▶ Task directions
The entries below are to be restated exactly, and their images are to be omitted.

▶ Input data
________________________
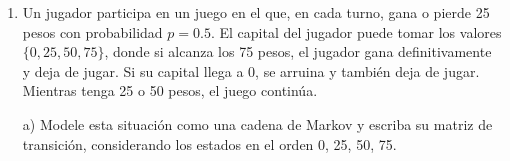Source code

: \documentclass[a4paper, 12pt]{article}
\newcommand{\Aspace}{0.2cm}
\begin{document}
\begin{enumerate}
            \vspace{\Aspace} \par
            c) ¿Cuál es la distribución estacionaria?
            \\ { \color{azul} 
                \(
                    \\ $ \pi P = \pi $ \\
                    \begin{array}{cccc}
                        \begin{bmatrix}
                            \pi G   &   \pi P
                        \end{bmatrix}
                    
                        \begin{bmatrix}
                            0{.}7   &   0{.}3   \\
                            0{.}4   &   0{.}6                       
                        \end{bmatrix}

                        =

                        \begin{bmatrix}
                            \pi G   &   \pi P
                        \end{bmatrix}                   
                    \end{array}
                \)
            }

            \vspace{\Aspace} \par
            d) ¿Cuál es la distribución de probabilidad después de muchos partidos?
            \\ { \color{azul}  }

        
        \newpage
    \item Un jugador participa en un juego en el que, en cada turno, gana o pierde 25 pesos con probabilidad $p = 0{.}5$. El capital del jugador puede tomar los valores $\{0, 25, 50, 75\}$, donde si alcanza los 75 pesos, el jugador gana definitivamente y deja de jugar. Si su capital llega a 0, se arruina y también deja de jugar. Mientras tenga 25 o 50 pesos, el juego continúa.
            \vspace{\Aspace} \par
            a) Modele esta situación como una cadena de Markov y escriba su matriz de transición, considerando los estados en el orden 0, 25, 50, 75.
            \\ { \color{azul}  }


\end{enumerate}
\end{document}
________________________
▶ Your solution
Source code

: \documentclass[a4paper, 12pt]{article}
\newcommand{\Aspace}{0.2cm}
\begin{document}
\begin{enumerate}
            \vspace{\Aspace} \par
            c) ¿Cuál es la distribución estacionaria?
            \\ { \color{azul} 
                \(
                    \\ $ \pi P = \pi $ \\
                    \begin{array}{cccc}
                        \begin{bmatrix}
                            \pi G   &   \pi P
                        \end{bmatrix}
                    
                        \begin{bmatrix}
                            0{.}7   &   0{.}3   \\
                            0{.}4   &   0{.}6                       
                        \end{bmatrix}

                        =

                        \begin{bmatrix}
                            \pi G   &   \pi P
                        \end{bmatrix}                   
                    \end{array}
                \)
            }

            \vspace{\Aspace} \par
            d) ¿Cuál es la distribución de probabilidad después de muchos partidos?
            \\ { \color{azul}  }

        
        \newpage
    \item Un jugador participa en un juego en el que, en cada turno, gana o pierde 25 pesos con probabilidad $p = 0{.}5$. El capital del jugador puede tomar los valores $\{0, 25, 50, 75\}$, donde si alcanza los 75 pesos, el jugador gana definitivamente y deja de jugar. Si su capital llega a 0, se arruina y también deja de jugar. Mientras tenga 25 o 50 pesos, el juego continúa.
            \vspace{\Aspace} \par
            a) Modele esta situación como una cadena de Markov y escriba su matriz de transición, considerando los estados en el orden 0, 25, 50, 75.
            \\ { \color{azul}  }


\end{enumerate}
\end{document}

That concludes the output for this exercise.